Letizia Moratti ha sbattuto la porta e lo ha fatto un mese dopo che Fontana, teoricamente il suo capo, aveva detto che si era interrotto il rapporto di fiducia. Se ne è andata lei, con una critica profonda alla giunta leghista, definita lenta e incapace di rispondere ai bisogni dei lombardi, e implicitamente alla coalizione, ormai di destra-destra-centro, lontana da quel mondo conservatore e moderato che il centrodestra voleva rappresentare. Quel progetto politico, nato con Berlusconi e impersonato da Formigoni, Albertini, Moratti e molto altri, non esiste più, è esploso. Forse non è ancora chiara la portata di questo evento: a pochi giorni dall’insediamento del governo più di destra della storia repubblicana, nella culla del centrodestra si è aperta una spaccatura profonda che potrebbe presto o tardi condizionare tutto il sistema politico nazionale. Soprattutto, a brevissimo, avrà effetti sulla Lombardia.
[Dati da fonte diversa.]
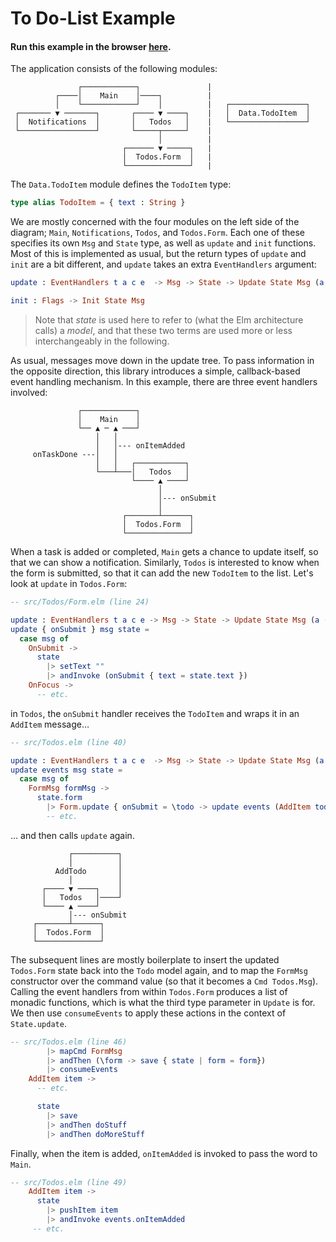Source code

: # To Do-List Example

#### Run this example in the browser [here](https://laserpants.github.io/update-deep/examples/todo-list).

The application consists of the following modules:

```
               ┌────────────┐               |
          ┌────│    Main    │────┐          |
          │    └────────────┘    │          |   ┌─────────────────┐
 ┌─────── ▼ ───────┐       ┌──── ▼ ────┐    |   │  Data.TodoItem  │
 │  Notifications  │       │   Todos   │    |   └─────────────────┘
 └─────────────────┘       └─────┬─────┘    |             
                                 │          |             
                         ┌────── ▼ ─────┐   |             
                         │  Todos.Form  │   |
                         └──────────────┘   |
```

The `Data.TodoItem` module defines the `TodoItem` type:

```elm
type alias TodoItem = { text : String }
```

We are mostly concerned with the four modules on the left side of the diagram; `Main`, `Notifications`, `Todos`, and `Todos.Form`.
Each one of these specifies its own `Msg` and `State` type, as well as `update` and `init` functions.
Most of this is implemented as usual, but the return types of `update` and `init` are a bit different, and `update` takes an extra `EventHandlers` argument:

```elm
update : EventHandlers t a c e  -> Msg -> State -> Update State Msg (a -> Update a c e)
```

```elm
init : Flags -> Init State Msg
```

> Note that *state* is used here to refer to (what the Elm architecture calls) a *model*, and that these two terms are used more or less interchangeably in the following.

As usual, messages move down in the update tree. To pass information in the opposite direction, this library introduces a simple, callback-based event handling mechanism.
In this example, there are three event handlers involved:

```
               ┌────────────┐
               │    Main    │
               └── ▲ ─ ▲ ───┘
                   │   │
                   │   │--- onItemAdded
     onTaskDone ---│   │
                   │   │   ┌───────────┐
                   └───┴───│   Todos   │
                           └──── ▲ ────┘
                                 │
                                 │--- onSubmit
                                 │
                         ┌───────┴──────┐
                         │  Todos.Form  │
                         └──────────────┘
```

When a task is added or completed, `Main` gets a chance to update itself, so that we can show a notification.
Similarly, `Todos` is interested to know when the form is submitted, so that it can add the new `TodoItem` to the list. Let's look at `update` in `Todos.Form`:

```elm
-- src/Todos/Form.elm (line 24)

update : EventHandlers t a c e -> Msg -> State -> Update State Msg (a -> Update a c e)
update { onSubmit } msg state =
  case msg of
    OnSubmit ->
      state
        |> setText ""
        |> andInvoke (onSubmit { text = state.text })
    OnFocus ->
      -- etc.
```

in `Todos`, the `onSubmit` handler receives the `TodoItem` and wraps it in an `AddItem` message&hellip;

```elm
-- src/Todos.elm (line 40)

update : EventHandlers t a c e  -> Msg -> State -> Update State Msg (a -> Update a c e)
update events msg state =
  case msg of
    FormMsg formMsg ->
      state.form
        |> Form.update { onSubmit = \todo -> update events (AddItem todo) } formMsg
        -- etc.
```

&hellip; and then calls `update` again.

```
             ┌──────────┐
             │          │
          AddTodo       │
             │          │
       ┌──── ▼ ────┐    │
       │   Todos   │────┘
       └──── ▲ ────┘
             │--- onSubmit
     ┌───────┴──────┐
     │  Todos.Form  │
     └──────────────┘
```

The subsequent lines are mostly boilerplate to insert the updated `Todos.Form` state back into the `Todo` model again, and to map the `FormMsg` constructor over the command value (so that it becomes a `Cmd Todos.Msg`).
Calling the event handlers from within `Todos.Form` produces a list of monadic functions, which is what the third type parameter in `Update` is for.
We then use `consumeEvents` to apply these actions in the context of `State.update`.

```elm
-- src/Todos.elm (line 46)
        |> mapCmd FormMsg
        |> andThen (\form -> save { state | form = form})
        |> consumeEvents
    AddItem item ->
      -- etc.
```

```elm
      state
        |> save
        |> andThen doStuff
        |> andThen doMoreStuff
```

Finally, when the item is added, `onItemAdded` is invoked to pass the word to `Main`.

```elm
-- src/Todos.elm (line 49)
    AddItem item ->
      state
        |> pushItem item
        |> andInvoke events.onItemAdded
     -- etc.
```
Per la Regione, intanto, l’addio di Moratti è un colpo molto duro. La ormai ex vicepresidente arrivò all’incarico per la sanità in piena pandemia a inizio del 2021, quando l’inefficienza e l’inadeguatezza della giunta leghista era ormai conclamata, con il duo Fontana & Gallera bastonato dalle inchieste giornalistiche e ridicolizzato dai comici. Moratti è stato il colpo di reni del centrodestra, il tentativo di riportare la Regione in carreggiata. Lei lo sapeva e, di fatto, come condizione per tornare a ricoprire un ruolo pubblico, ha chiesto i pieni poteri: vicepresidenza e mano libera sulla catena di comando e sulle decisioni relative al Covid. Moratti è stata il commissario di Fontana, con un patto espresso, dice lei stessa, a succedergli a fine mandato. Ha governato da donna di centrodestra, pragmatica, conservatrice, difensora di un modello di sanità e di società che aveva avuto come interpreti principali i nomi detti sopra. Ha fatto una riforma della sanità che, nonostante il disastro in pandemia, riconferma il modello esistente. Moratti è la stessa che chiese di vaccinare prima la parte più produttiva del Paese, durante i mesi in cui, dobbiamo ricordarlo, il virus fiaccava, uccideva e terrorizzava in tutto il mondo. Tuttavia, grazie evidentemente al coordinamento del generale Figliuolo, la campagna vaccinale si è rimessa sui giusti binari anche in Lombardia e con ciò la Regione è uscita dal mirino delle critiche più dure. Oggi che lo scudo di Moratti, e anche del Governo Draghi, è caduto, la destra è nuda davanti ai cittadini lombardi. Fontana è di nuovo il presidente disarmato e disarmante del 2020, e in questo modo si vuole ricandidare a governare la Lombardia.
Dopo anni di pandemia e di palese fallimento del progetto di centrodestra, c’è ora una possibilità concreta di cambiare le cose in Lombardia, vincendo le elezioni di primavera. Ma occorre che tutti quelli che hanno fatto opposizione alla giunta Fontana capiscano la portata della sfida e trovino una piattaforma comune da sottoporre agli elettori. Bisogna essere all’altezza di questa sfida. Il PD c’è.